(Records from a dataset)
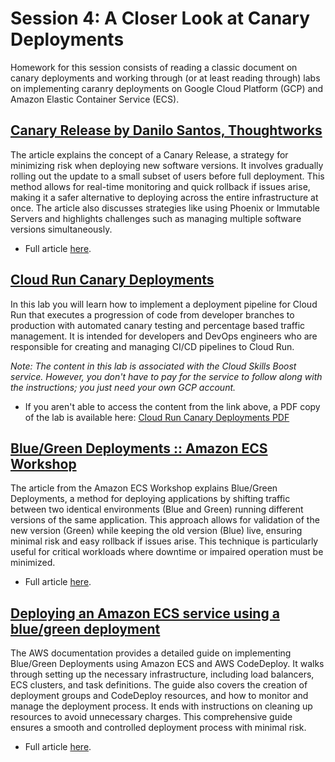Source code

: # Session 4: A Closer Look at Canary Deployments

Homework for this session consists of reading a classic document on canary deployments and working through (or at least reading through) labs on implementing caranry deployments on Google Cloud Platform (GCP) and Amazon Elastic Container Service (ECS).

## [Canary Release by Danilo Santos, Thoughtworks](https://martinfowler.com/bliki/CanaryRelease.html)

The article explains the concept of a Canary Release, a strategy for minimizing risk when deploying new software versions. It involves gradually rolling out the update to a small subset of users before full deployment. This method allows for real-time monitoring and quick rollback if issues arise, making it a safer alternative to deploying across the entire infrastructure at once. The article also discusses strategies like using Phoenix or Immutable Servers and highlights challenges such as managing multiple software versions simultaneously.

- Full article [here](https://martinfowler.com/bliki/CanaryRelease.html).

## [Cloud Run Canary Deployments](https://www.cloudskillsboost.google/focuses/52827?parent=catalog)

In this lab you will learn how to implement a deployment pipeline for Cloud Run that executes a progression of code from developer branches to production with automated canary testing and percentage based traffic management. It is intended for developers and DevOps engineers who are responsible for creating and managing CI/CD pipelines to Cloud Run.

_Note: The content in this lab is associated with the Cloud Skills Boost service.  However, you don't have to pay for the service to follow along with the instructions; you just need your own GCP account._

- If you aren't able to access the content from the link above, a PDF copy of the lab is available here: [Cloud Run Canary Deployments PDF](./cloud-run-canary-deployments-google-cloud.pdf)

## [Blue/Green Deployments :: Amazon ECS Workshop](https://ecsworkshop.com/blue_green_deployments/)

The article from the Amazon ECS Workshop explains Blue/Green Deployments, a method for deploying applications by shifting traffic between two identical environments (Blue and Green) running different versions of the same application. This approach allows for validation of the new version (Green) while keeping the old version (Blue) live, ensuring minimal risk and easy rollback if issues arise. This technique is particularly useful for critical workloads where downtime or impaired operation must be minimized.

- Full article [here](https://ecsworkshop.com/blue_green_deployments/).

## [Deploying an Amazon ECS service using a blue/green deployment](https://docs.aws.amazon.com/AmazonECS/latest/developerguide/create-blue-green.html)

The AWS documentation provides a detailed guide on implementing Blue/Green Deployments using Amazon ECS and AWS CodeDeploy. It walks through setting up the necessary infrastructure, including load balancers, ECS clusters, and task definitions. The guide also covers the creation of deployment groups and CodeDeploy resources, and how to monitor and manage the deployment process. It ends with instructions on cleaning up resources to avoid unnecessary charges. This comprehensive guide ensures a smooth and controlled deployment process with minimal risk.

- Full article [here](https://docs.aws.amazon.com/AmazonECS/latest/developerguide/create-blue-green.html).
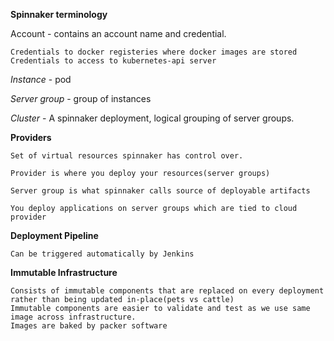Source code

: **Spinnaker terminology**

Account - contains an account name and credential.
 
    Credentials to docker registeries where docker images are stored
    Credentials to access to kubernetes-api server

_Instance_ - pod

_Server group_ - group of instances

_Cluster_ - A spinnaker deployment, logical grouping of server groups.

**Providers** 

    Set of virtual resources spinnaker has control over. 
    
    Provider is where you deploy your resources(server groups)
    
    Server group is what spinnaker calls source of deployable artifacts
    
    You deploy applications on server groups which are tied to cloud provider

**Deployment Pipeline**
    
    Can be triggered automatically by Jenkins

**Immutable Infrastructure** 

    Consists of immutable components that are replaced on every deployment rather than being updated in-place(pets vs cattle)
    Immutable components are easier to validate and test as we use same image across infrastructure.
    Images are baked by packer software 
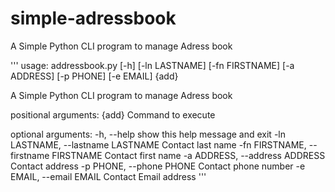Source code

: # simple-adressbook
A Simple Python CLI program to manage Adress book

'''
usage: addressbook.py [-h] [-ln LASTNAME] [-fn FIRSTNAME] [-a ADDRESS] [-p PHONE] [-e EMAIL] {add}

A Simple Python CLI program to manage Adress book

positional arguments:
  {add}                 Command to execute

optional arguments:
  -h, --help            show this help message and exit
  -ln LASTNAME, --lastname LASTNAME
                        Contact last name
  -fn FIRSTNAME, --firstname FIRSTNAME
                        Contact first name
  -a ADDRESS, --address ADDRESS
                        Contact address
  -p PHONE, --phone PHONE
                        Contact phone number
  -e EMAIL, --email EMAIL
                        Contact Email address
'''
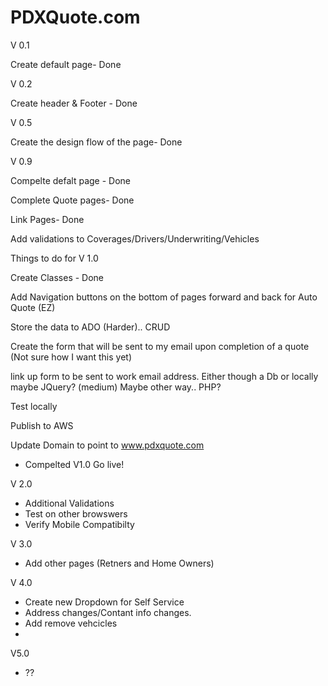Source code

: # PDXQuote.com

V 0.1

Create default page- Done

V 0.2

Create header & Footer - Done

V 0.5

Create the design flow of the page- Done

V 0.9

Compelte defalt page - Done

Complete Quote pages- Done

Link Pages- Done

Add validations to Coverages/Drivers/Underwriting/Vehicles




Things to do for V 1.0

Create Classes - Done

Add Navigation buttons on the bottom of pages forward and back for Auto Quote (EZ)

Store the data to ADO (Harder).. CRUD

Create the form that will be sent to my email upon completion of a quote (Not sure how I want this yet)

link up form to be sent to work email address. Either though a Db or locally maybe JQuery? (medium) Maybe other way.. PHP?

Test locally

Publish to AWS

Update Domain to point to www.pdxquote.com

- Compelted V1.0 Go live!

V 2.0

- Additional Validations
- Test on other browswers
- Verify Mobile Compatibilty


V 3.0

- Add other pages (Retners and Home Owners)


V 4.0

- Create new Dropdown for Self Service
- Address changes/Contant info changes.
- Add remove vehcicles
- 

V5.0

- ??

### EXERCISE REQUIREMENTS
Write the entries out again word for word. Omit all pictures from them.

### ANSWER TO THIS TASK
Source code

: # Session 4: A Closer Look at Canary Deployments

Homework for this session consists of reading a classic document on canary deployments and working through (or at least reading through) labs on implementing caranry deployments on Google Cloud Platform (GCP) and Amazon Elastic Container Service (ECS).

## [Canary Release by Danilo Santos, Thoughtworks](https://martinfowler.com/bliki/CanaryRelease.html)

The article explains the concept of a Canary Release, a strategy for minimizing risk when deploying new software versions. It involves gradually rolling out the update to a small subset of users before full deployment. This method allows for real-time monitoring and quick rollback if issues arise, making it a safer alternative to deploying across the entire infrastructure at once. The article also discusses strategies like using Phoenix or Immutable Servers and highlights challenges such as managing multiple software versions simultaneously.

- Full article [here](https://martinfowler.com/bliki/CanaryRelease.html).

## [Cloud Run Canary Deployments](https://www.cloudskillsboost.google/focuses/52827?parent=catalog)

In this lab you will learn how to implement a deployment pipeline for Cloud Run that executes a progression of code from developer branches to production with automated canary testing and percentage based traffic management. It is intended for developers and DevOps engineers who are responsible for creating and managing CI/CD pipelines to Cloud Run.

_Note: The content in this lab is associated with the Cloud Skills Boost service.  However, you don't have to pay for the service to follow along with the instructions; you just need your own GCP account._

- If you aren't able to access the content from the link above, a PDF copy of the lab is available here: [Cloud Run Canary Deployments PDF](./cloud-run-canary-deployments-google-cloud.pdf)

## [Blue/Green Deployments :: Amazon ECS Workshop](https://ecsworkshop.com/blue_green_deployments/)

The article from the Amazon ECS Workshop explains Blue/Green Deployments, a method for deploying applications by shifting traffic between two identical environments (Blue and Green) running different versions of the same application. This approach allows for validation of the new version (Green) while keeping the old version (Blue) live, ensuring minimal risk and easy rollback if issues arise. This technique is particularly useful for critical workloads where downtime or impaired operation must be minimized.

- Full article [here](https://ecsworkshop.com/blue_green_deployments/).

## [Deploying an Amazon ECS service using a blue/green deployment](https://docs.aws.amazon.com/AmazonECS/latest/developerguide/create-blue-green.html)

The AWS documentation provides a detailed guide on implementing Blue/Green Deployments using Amazon ECS and AWS CodeDeploy. It walks through setting up the necessary infrastructure, including load balancers, ECS clusters, and task definitions. The guide also covers the creation of deployment groups and CodeDeploy resources, and how to monitor and manage the deployment process. It ends with instructions on cleaning up resources to avoid unnecessary charges. This comprehensive guide ensures a smooth and controlled deployment process with minimal risk.

- Full article [here](https://docs.aws.amazon.com/AmazonECS/latest/developerguide/create-blue-green.html).
Source code

: **Spinnaker terminology**

Account - contains an account name and credential.
 
    Credentials to docker registeries where docker images are stored
    Credentials to access to kubernetes-api server

_Instance_ - pod

_Server group_ - group of instances

_Cluster_ - A spinnaker deployment, logical grouping of server groups.

**Providers** 

    Set of virtual resources spinnaker has control over. 
    
    Provider is where you deploy your resources(server groups)
    
    Server group is what spinnaker calls source of deployable artifacts
    
    You deploy applications on server groups which are tied to cloud provider

**Deployment Pipeline**
    
    Can be triggered automatically by Jenkins

**Immutable Infrastructure** 

    Consists of immutable components that are replaced on every deployment rather than being updated in-place(pets vs cattle)
    Immutable components are easier to validate and test as we use same image across infrastructure.
    Images are baked by packer software 
Source code

: # simple-adressbook
A Simple Python CLI program to manage Adress book

'''
usage: addressbook.py [-h] [-ln LASTNAME] [-fn FIRSTNAME] [-a ADDRESS] [-p PHONE] [-e EMAIL] {add}

A Simple Python CLI program to manage Adress book

positional arguments:
  {add}                 Command to execute

optional arguments:
  -h, --help            show this help message and exit
  -ln LASTNAME, --lastname LASTNAME
                        Contact last name
  -fn FIRSTNAME, --firstname FIRSTNAME
                        Contact first name
  -a ADDRESS, --address ADDRESS
                        Contact address
  -p PHONE, --phone PHONE
                        Contact phone number
  -e EMAIL, --email EMAIL
                        Contact Email address
'''
Source code

: # PDXQuote.com

V 0.1

Create default page- Done

V 0.2

Create header & Footer - Done

V 0.5

Create the design flow of the page- Done

V 0.9

Compelte defalt page - Done

Complete Quote pages- Done

Link Pages- Done

Add validations to Coverages/Drivers/Underwriting/Vehicles




Things to do for V 1.0

Create Classes - Done

Add Navigation buttons on the bottom of pages forward and back for Auto Quote (EZ)

Store the data to ADO (Harder).. CRUD

Create the form that will be sent to my email upon completion of a quote (Not sure how I want this yet)

link up form to be sent to work email address. Either though a Db or locally maybe JQuery? (medium) Maybe other way.. PHP?

Test locally

Publish to AWS

Update Domain to point to www.pdxquote.com

- Compelted V1.0 Go live!

V 2.0

- Additional Validations
- Test on other browswers
- Verify Mobile Compatibilty


V 3.0

- Add other pages (Retners and Home Owners)


V 4.0

- Create new Dropdown for Self Service
- Address changes/Contant info changes.
- Add remove vehcicles
- 

V5.0

- ??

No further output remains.